[Opening Records for the task section]

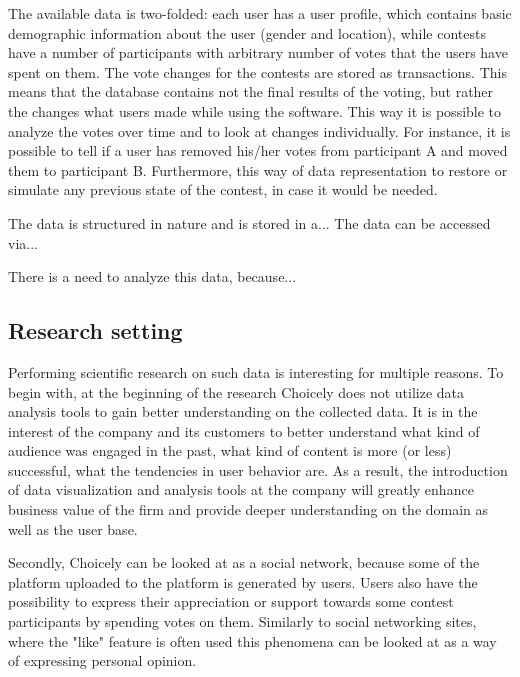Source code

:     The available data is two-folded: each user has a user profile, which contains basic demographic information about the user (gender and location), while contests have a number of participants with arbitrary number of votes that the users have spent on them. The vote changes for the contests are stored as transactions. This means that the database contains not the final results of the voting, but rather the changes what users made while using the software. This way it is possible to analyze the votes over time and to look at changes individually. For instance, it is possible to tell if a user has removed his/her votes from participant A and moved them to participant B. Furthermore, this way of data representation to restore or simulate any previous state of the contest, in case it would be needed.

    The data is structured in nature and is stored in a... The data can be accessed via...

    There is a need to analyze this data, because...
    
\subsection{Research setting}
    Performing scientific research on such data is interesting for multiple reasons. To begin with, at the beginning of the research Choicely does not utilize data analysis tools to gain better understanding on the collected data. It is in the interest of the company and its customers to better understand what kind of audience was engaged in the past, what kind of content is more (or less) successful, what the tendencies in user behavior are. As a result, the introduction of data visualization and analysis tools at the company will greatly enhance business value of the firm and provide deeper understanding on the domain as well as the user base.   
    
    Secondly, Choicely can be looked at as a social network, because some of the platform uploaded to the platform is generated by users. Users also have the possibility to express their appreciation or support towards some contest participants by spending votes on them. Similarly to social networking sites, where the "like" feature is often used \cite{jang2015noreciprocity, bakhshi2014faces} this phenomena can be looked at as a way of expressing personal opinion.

[Closing Records for the task section]
[Opening Records for the task section]

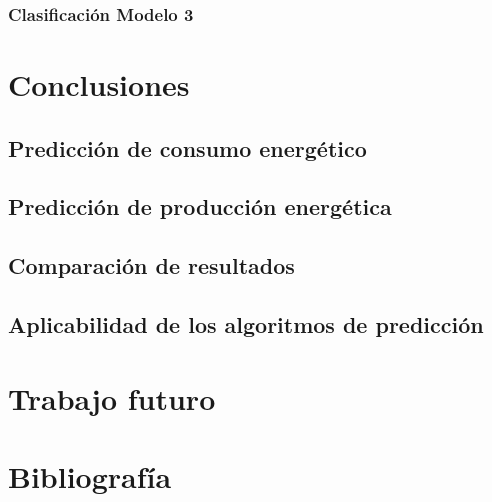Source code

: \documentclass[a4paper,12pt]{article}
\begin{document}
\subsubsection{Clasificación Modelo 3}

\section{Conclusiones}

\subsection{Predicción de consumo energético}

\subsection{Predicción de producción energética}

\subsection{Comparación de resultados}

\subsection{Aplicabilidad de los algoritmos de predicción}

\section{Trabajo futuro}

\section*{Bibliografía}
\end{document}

[Closing Records for the task section]

Please give a count of the lines in the records where the word "begin" occurs, with nothing besides it.

__Exercise result__
2